Caffeine has the potential to boost an enzyme in the brain that protects against dementia. A study by Indiana University researchers has identified 24 compounds -- including caffeine which enhances the function of the enzyme NMNAT2.
Nicotinamide mononucleotide adenylyl transferase 2 (NMNAT2) is a key neuronal maintenance factor and provides potent neuroprotection. NMNAT2 is significantly reduced in Alzheimer’s, Huntington’s, Parkinson’s diseases.

NMNATs can act as enzymes synthesizing nicotinamide adenine dinucleotide (NAD), an essential cofactor in many cellular processes as well as molecular chaperone.

"This work could help advance efforts to develop drugs that increase levels of this enzyme in the brain, creating a chemical 'blockade' against the debilitating effects of neurodegenerative disorders," said Hui-Chen Lu, who led the study.

Previously, Lu and colleagues found that NMNAT2 plays two roles in the brain: a protective function to guard neurons from stress and a "chaperone function" to combat misfolded proteins called tau, which accumulate in the brain as plaques due to aging.

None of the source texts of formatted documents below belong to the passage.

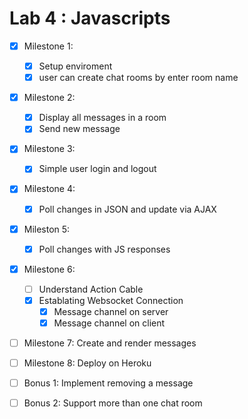 Lab 4 : Javascripts 
===

* [x] Milestone 1: 
  * [x] Setup enviroment
  * [x] user can create chat rooms by enter room name
* [x] Milestone 2:
  * [x] Display all messages in a room
  * [x] Send new message
* [x] Milestone 3:
  * [x] Simple user login and logout
* [x] Milestone 4:
  * [x] Poll changes in JSON and update via AJAX
* [x] Mileston 5:
  * [x] Poll changes with JS responses
* [x] Milestone 6:
  * [ ] Understand Action Cable
  * [x] Establating Websocket Connection
    * [x] Message channel on server
    * [x] Message channel on client
* [ ] Milestone 7: Create and render messages
* [ ] Milestone 8: Deploy on Heroku
* [ ] Bonus 1: Implement removing a message
* [ ] Bonus 2: Support more than one chat room

  
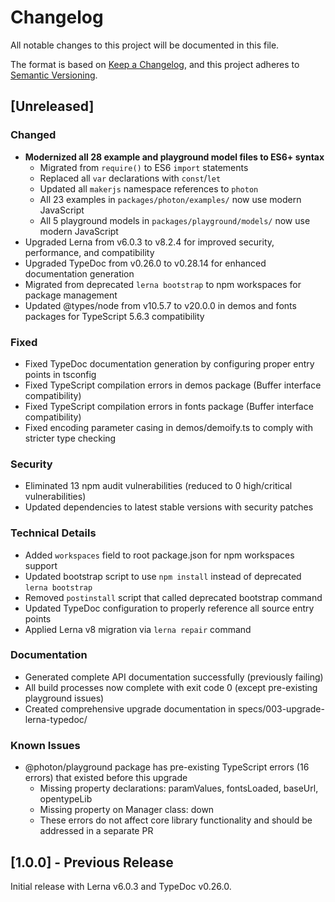 # Changelog

All notable changes to this project will be documented in this file.

The format is based on [Keep a Changelog](https://keepachangelog.com/en/1.0.0/),
and this project adheres to [Semantic Versioning](https://semver.org/spec/v2.0.0.html).

## [Unreleased]

### Changed
- **Modernized all 28 example and playground model files to ES6+ syntax**
  - Migrated from `require()` to ES6 `import` statements
  - Replaced all `var` declarations with `const`/`let`
  - Updated all `makerjs` namespace references to `photon`
  - All 23 examples in `packages/photon/examples/` now use modern JavaScript
  - All 5 playground models in `packages/playground/models/` now use modern JavaScript
- Upgraded Lerna from v6.0.3 to v8.2.4 for improved security, performance, and compatibility
- Upgraded TypeDoc from v0.26.0 to v0.28.14 for enhanced documentation generation
- Migrated from deprecated `lerna bootstrap` to npm workspaces for package management
- Updated @types/node from v10.5.7 to v20.0.0 in demos and fonts packages for TypeScript 5.6.3 compatibility

### Fixed
- Fixed TypeDoc documentation generation by configuring proper entry points in tsconfig
- Fixed TypeScript compilation errors in demos package (Buffer interface compatibility)
- Fixed TypeScript compilation errors in fonts package (Buffer interface compatibility)
- Fixed encoding parameter casing in demos/demoify.ts to comply with stricter type checking

### Security
- Eliminated 13 npm audit vulnerabilities (reduced to 0 high/critical vulnerabilities)
- Updated dependencies to latest stable versions with security patches

### Technical Details
- Added `workspaces` field to root package.json for npm workspaces support
- Updated bootstrap script to use `npm install` instead of deprecated `lerna bootstrap`
- Removed `postinstall` script that called deprecated bootstrap command
- Updated TypeDoc configuration to properly reference all source entry points
- Applied Lerna v8 migration via `lerna repair` command

### Documentation
- Generated complete API documentation successfully (previously failing)
- All build processes now complete with exit code 0 (except pre-existing playground issues)
- Created comprehensive upgrade documentation in specs/003-upgrade-lerna-typedoc/

### Known Issues
- @photon/playground package has pre-existing TypeScript errors (16 errors) that existed before this upgrade
  - Missing property declarations: paramValues, fontsLoaded, baseUrl, opentypeLib
  - Missing property on Manager class: down
  - These errors do not affect core library functionality and should be addressed in a separate PR

## [1.0.0] - Previous Release

Initial release with Lerna v6.0.3 and TypeDoc v0.26.0.
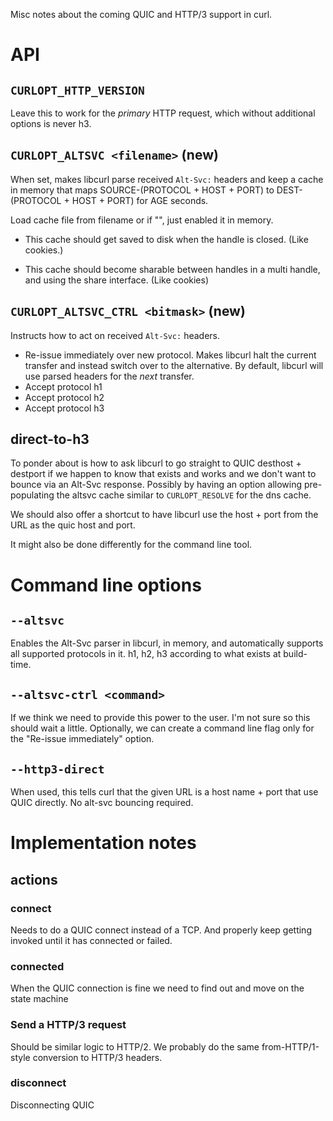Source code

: Misc notes about the coming QUIC and HTTP/3 support in curl.

# API

## `CURLOPT_HTTP_VERSION`

Leave this to work for the *primary* HTTP request, which without additional
options is never h3.

## `CURLOPT_ALTSVC <filename>` (new)

When set, makes libcurl parse received `Alt-Svc:` headers and keep a cache in
memory that maps SOURCE-(PROTOCOL + HOST + PORT) to DEST-(PROTOCOL + HOST +
PORT) for AGE seconds.

Load cache file from filename or if "", just enabled it in memory.

- This cache should get saved to disk when the handle is closed. (Like
  cookies.)

- This cache should become sharable between handles in a multi handle, and
  using the share interface. (Like cookies)

## `CURLOPT_ALTSVC_CTRL <bitmask>` (new)

Instructs how to act on received `Alt-Svc:` headers.

- Re-issue immediately over new protocol. Makes libcurl halt the current
  transfer and instead switch over to the alternative. By default, libcurl
  will use parsed headers for the *next* transfer.
- Accept protocol h1
- Accept protocol h2
- Accept protocol h3

## direct-to-h3

To ponder about is how to ask libcurl to go straight to QUIC desthost + destport if we happen to know that exists and works and we don't want to bounce via an Alt-Svc response. Possibly by having an option allowing pre-populating the altsvc cache similar to `CURLOPT_RESOLVE` for the dns cache.

We should also offer a shortcut to have libcurl use the host + port from the URL as the quic host and port.

It might also be done differently for the command line tool.

# Command line options

## `--altsvc`

Enables the Alt-Svc parser in libcurl, in memory, and automatically supports all supported protocols in it. h1, h2, h3 according to what exists at build-time.

## `--altsvc-ctrl <command>`

If we think we need to provide this power to the user. I'm not sure so this should wait a little. Optionally, we can create a command line flag only for the "Re-issue immediately" option.

## `--http3-direct`

When used, this tells curl that the given URL is a host name + port that use QUIC directly. No alt-svc bouncing required.

# Implementation notes

## actions

### connect

Needs to do a QUIC connect instead of a TCP. And properly keep getting invoked until it has connected or failed.

### connected

When the QUIC connection is fine we need to find out and move on the state machine

### Send a HTTP/3 request

Should be similar logic to HTTP/2. We probably do the same from-HTTP/1-style conversion to HTTP/3 headers.

### disconnect

Disconnecting QUIC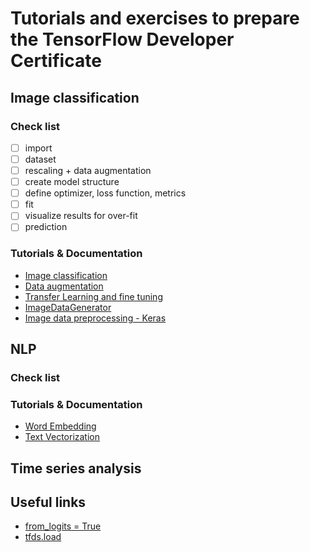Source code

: # Tutorials and exercises to prepare the TensorFlow Developer Certificate

## Image classification

### Check list

- [ ] import
- [ ] dataset
- [ ] rescaling + data augmentation
- [ ] create model structure
- [ ] define optimizer, loss function, metrics
- [ ] fit
- [ ] visualize results for over-fit
- [ ] prediction

### Tutorials & Documentation

- [Image classification](https://www.tensorflow.org/tutorials/images/classification)
- [Data augmentation](https://www.tensorflow.org/tutorials/images/data_augmentation)
- [Transfer Learning and fine tuning](https://www.tensorflow.org/tutorials/images/transfer_learning)
- [ImageDataGenerator](https://www.tensorflow.org/api_docs/python/tf/keras/preprocessing/image/ImageDataGenerator)
- [Image data preprocessing - Keras](https://keras.io/api/preprocessing/image/)

## NLP

### Check list

### Tutorials & Documentation

- [Word Embedding](https://www.tensorflow.org/tutorials/text/word_embeddings)
- [Text Vectorization](https://www.tensorflow.org/api_docs/python/tf/keras/layers/experimental/preprocessing/TextVectorization)

## Time series analysis

## Useful links

- [from_logits = True](https://datascience.stackexchange.com/questions/73093/what-does-from-logits-true-do-in-sparsecategoricalcrossentropy-loss-function#:~:text=4,to%20produce%20a%20probability%20distribution.)
- [tfds.load](https://www.tensorflow.org/datasets/api_docs/python/tfds/load)

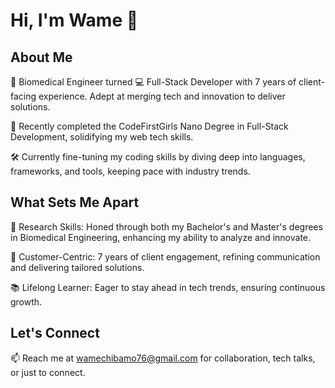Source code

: # Hi, I'm Wame 👋

## About Me
🧬 Biomedical Engineer turned 💻 Full-Stack Developer with 7 years of client-facing experience. Adept at merging tech and innovation to deliver solutions.

🚀 Recently completed the CodeFirstGirls Nano Degree in Full-Stack Development, solidifying my web tech skills.

🛠️ Currently fine-tuning my coding skills by diving deep into languages, frameworks, and tools, keeping pace with industry trends.

## What Sets Me Apart
🔬 Research Skills: Honed through both my Bachelor's and Master's degrees in Biomedical Engineering, enhancing my ability to analyze and innovate.

💼 Customer-Centric: 7 years of client engagement, refining communication and delivering tailored solutions.

📚 Lifelong Learner: Eager to stay ahead in tech trends, ensuring continuous growth.

## Let's Connect
📫 Reach me at wamechibamo76@gmail.com for collaboration, tech talks, or just to connect. 
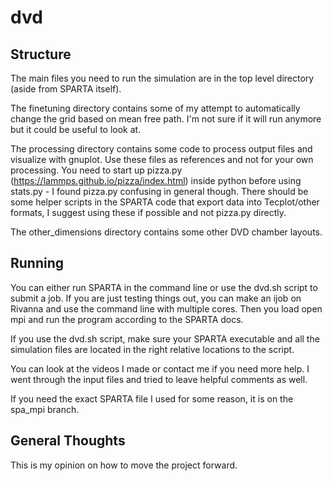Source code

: # dvd

## Structure

The main files you need to run the simulation are in the top level directory (aside from SPARTA itself).

The finetuning directory contains some of my attempt to automatically change the grid based on mean free path. I'm not sure if it will run anymore but it could be useful to look at.

The processing directory contains some code to process output files and visualize with gnuplot. Use these files as references and not for your own processing. You need to start up pizza.py (https://lammps.github.io/pizza/index.html) inside python before using stats.py - I found pizza.py confusing in general though. There should be some helper scripts in the SPARTA code that export data into Tecplot/other formats, I suggest using these if possible and not pizza.py directly.

The other_dimensions directory contains some other DVD chamber layouts.

## Running

You can either run SPARTA in the command line or use the dvd.sh script to submit a job. If you are just testing things out, you can make an ijob on Rivanna and use the command line with multiple cores. Then you load open mpi and run the program according to the SPARTA docs.

If you use the dvd.sh script, make sure your SPARTA executable and all the simulation files are located in the right relative locations to the script.

You can look at the videos I made or contact me if you need more help. I went through the input files and tried to leave helpful comments as well.

If you need the exact SPARTA file I used for some reason, it is on the spa_mpi branch.

## General Thoughts

This is my opinion on how to move the project forward.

The study was the first to reveal the chaperone function in the enzyme.

Misfolded proteins have been linked to neurodegenerative disorders such as Alzheimer's, Parkinson's and Huntington's diseases, as well as amyotrophic lateral sclerosis, also known as ALS or Lou Gehrig's disease.

To identify substances with the potential to affect the production of the NMNAT2 enzyme in the brain, Lu's team screened over 1,280 compounds, including existing drugs, using a method developed in her lab. A total of 24 compounds were identified as having potential to increase the production of NMNAT2 in the brain.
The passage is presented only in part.